## Model & Training

Model and training related cheat sheet.

### 1. Torch model
The functions / classes introduced in this cheatsheet are model related. Hence, we first build a simple torch model.

In [10]:
import torch
import torch.nn as nn

class WzzModel(nn.Module):
    def __init__(self,config):
        super(WzzModel, self).__init__()
        self.config = config
        self.input_layer = nn.Linear(self.config['input_size'],self.config['hidden_size'], bias=False)
        self.output_layer = nn.Linear(self.config['hidden_size'],self.config['output_size'])
    def forward(self, feat):
        output = self.input_layer(feat)
        output = self.output_layer(output)
        return output
        
config = dict(input_size=3, hidden_size=5, output_size=1)
model = WzzModel(config)

feat = torch.rand(10,3)
output = model(feat)
output.shape

torch.Size([10, 1])

### 2. clip_grad_norm_()

Clip the gradient in case of gradient exploding.

In [11]:
import torch.nn as nn

# loss.backward()
nn.utils.clip_grad_norm_(model.parameters(), 1)
# optimizer.step()

tensor(0.)

### 3. torch.save

Save the parameters of well-trained model into the local file. 
- `model.state_dict()`: Only saving the parameters.
- Remove `model.state_dict()` to save the whole model but consumes more storage.

In [12]:
import torch

model_path = "./model.pkl"
torch.save(model.state_dict(), model_path)

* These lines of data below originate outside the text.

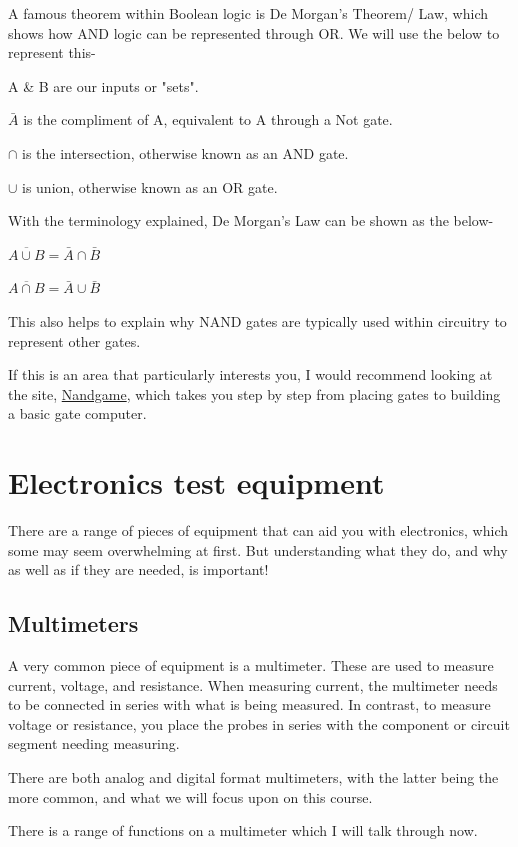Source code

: \documentclass[a4paper,11pt]{report}
\begin{document}
A famous theorem within Boolean logic is De Morgan's Theorem/ Law, which shows how AND logic can be represented through OR. We will use the below to represent this-

A \& B are our inputs or "sets".

$\bar{A}$ is the compliment of A, equivalent to A through a Not gate.

$\cap$ is the intersection, otherwise known as an AND gate.

$\cup$ is union, otherwise known as an OR gate.

With the terminology explained, De Morgan's Law can be shown as the below-

$\overline{A\cup B} = \bar{A}\cap\bar{B}$

$\overline{A\cap B} = \bar{A}\cup\bar{B}$

This also helps to explain why NAND gates are typically used within circuitry to represent other gates.

If this is an area that particularly interests you, I would recommend looking at the site, \href{https://nandgame.com/}{Nandgame}, which takes you step by step from placing gates to building a basic gate computer.

\section{Electronics test equipment}

There are a range of pieces of equipment that can aid you with electronics, which some may seem overwhelming at first. But understanding what they do, and why as well as if they are needed, is important!

\subsection{Multimeters}

A very common piece of equipment is a multimeter. These are used to measure current, voltage, and resistance. When measuring current, the multimeter needs to be connected in series with what is being measured. In contrast, to measure voltage or resistance, you place the probes in series with the component or circuit segment needing measuring.

There are both analog and digital format multimeters, with the latter being the more common, and what we will focus upon on this course.

There is a range of functions on a multimeter which I will talk through now.
\end{document}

### 4. load_state_dic() & torch.load()

Load trained parameters. 
- `torch.load()`: Load the parameters / model from local file.
- `model.load_state_dict()` assign parameters to the model.
- Remark: make sure what is saved in the local file.

In [13]:
import torch

model_path = "./model.pkl"
params = torch.load(model_path, map_location='cpu')
model.load_state_dict(params, strict=True)

<All keys matched successfully>

In [None]:
import argparse

parser = argparse.ArgumentParser()
parser.add_argument('-lr', '--learning_rate', type=float, default=1e-5)
parser.add_argument('--with-pretrained', dest="pretrained", action='store_true')
parser.add_argument('--no-pretrained', dest="pretrained", action='store_false')
parser.set_defaults(pretrained=False)
args = parser.parse_args()